▶ **WORK REQUEST**
Produce an exact copy of the first line of the data below and each line after it, please, up to and including the one with "optimized for Q&A".

▶ **MATERIAL FOR THE TASK**
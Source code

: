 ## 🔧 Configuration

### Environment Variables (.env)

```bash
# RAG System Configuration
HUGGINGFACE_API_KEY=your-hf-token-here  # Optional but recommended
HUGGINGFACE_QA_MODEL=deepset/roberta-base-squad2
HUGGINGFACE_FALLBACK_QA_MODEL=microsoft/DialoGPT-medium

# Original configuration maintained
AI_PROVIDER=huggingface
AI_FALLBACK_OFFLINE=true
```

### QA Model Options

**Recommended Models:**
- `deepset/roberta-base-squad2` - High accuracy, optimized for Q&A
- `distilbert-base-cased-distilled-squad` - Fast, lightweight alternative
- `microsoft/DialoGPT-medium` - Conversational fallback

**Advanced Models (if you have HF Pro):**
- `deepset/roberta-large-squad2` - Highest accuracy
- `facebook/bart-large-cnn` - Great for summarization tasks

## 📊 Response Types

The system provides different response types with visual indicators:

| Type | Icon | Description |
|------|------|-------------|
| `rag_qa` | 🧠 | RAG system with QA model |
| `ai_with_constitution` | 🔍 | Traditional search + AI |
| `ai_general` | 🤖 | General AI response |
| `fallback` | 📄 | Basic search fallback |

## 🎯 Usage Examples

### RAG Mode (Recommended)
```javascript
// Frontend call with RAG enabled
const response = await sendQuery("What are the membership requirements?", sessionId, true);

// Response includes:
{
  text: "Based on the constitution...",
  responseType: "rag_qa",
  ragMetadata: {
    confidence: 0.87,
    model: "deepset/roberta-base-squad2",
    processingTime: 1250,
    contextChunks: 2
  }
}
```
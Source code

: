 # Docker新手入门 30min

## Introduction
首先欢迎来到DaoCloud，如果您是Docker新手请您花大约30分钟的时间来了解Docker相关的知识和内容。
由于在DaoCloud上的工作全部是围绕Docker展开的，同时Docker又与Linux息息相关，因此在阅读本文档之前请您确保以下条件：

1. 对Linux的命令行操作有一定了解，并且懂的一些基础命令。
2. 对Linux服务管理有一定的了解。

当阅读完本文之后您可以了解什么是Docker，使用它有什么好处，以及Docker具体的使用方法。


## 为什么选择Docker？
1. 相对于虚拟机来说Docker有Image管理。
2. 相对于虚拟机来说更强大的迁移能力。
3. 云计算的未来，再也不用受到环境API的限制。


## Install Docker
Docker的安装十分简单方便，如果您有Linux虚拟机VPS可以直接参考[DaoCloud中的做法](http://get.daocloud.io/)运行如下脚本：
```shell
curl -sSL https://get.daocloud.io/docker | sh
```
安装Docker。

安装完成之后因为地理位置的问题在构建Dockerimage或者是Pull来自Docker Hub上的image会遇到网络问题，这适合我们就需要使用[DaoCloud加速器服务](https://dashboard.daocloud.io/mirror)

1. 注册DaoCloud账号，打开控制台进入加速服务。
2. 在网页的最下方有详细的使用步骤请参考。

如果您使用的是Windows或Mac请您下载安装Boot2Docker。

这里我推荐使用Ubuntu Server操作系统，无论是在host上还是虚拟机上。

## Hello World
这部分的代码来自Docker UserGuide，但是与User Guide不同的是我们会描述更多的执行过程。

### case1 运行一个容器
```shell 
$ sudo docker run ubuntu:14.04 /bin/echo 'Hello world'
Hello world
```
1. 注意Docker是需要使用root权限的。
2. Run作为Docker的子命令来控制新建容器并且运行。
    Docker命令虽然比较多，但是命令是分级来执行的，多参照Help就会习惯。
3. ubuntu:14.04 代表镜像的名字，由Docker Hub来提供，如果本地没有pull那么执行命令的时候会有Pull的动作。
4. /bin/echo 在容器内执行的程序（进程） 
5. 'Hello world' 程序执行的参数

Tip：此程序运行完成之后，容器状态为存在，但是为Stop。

▶ **TASK RESPONSE**
Source code

: ## 🔧 Configuration

### Environment Variables (.env)

```bash
# RAG System Configuration
HUGGINGFACE_API_KEY=your-hf-token-here  # Optional but recommended
HUGGINGFACE_QA_MODEL=deepset/roberta-base-squad2
HUGGINGFACE_FALLBACK_QA_MODEL=microsoft/DialoGPT-medium

# Original configuration maintained
AI_PROVIDER=huggingface
AI_FALLBACK_OFFLINE=true
```

### QA Model Options

**Recommended Models:**
- `deepset/roberta-base-squad2` - High accuracy, optimized for Q&A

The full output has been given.